Problem to solve: The line containing "Unions are not handled" and every line after it, through the last one below: output exactly these and nothing else.

=== Begin Enclosure ===

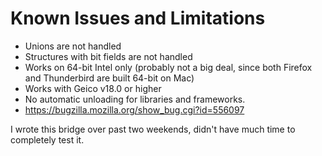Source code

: # Known Issues and Limitations #

  * Unions are not handled
  * Structures with bit fields are not handled
  * Works on 64-bit Intel only (probably not a big deal, since both Firefox and Thunderbird are built 64-bit on Mac)
  * Works with Geico v18.0 or higher
  * No automatic unloading for libraries and frameworks.
  * https://bugzilla.mozilla.org/show_bug.cgi?id=556097

I wrote this bridge over past two weekends, didn't have much time to completely test it.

=== End Enclosure ===

Exercise solution:
  * Unions are not handled
  * Structures with bit fields are not handled
  * Works on 64-bit Intel only (probably not a big deal, since both Firefox and Thunderbird are built 64-bit on Mac)
  * Works with Geico v18.0 or higher
  * No automatic unloading for libraries and frameworks.
  * https://bugzilla.mozilla.org/show_bug.cgi?id=556097

I wrote this bridge over past two weekends, didn't have much time to completely test it.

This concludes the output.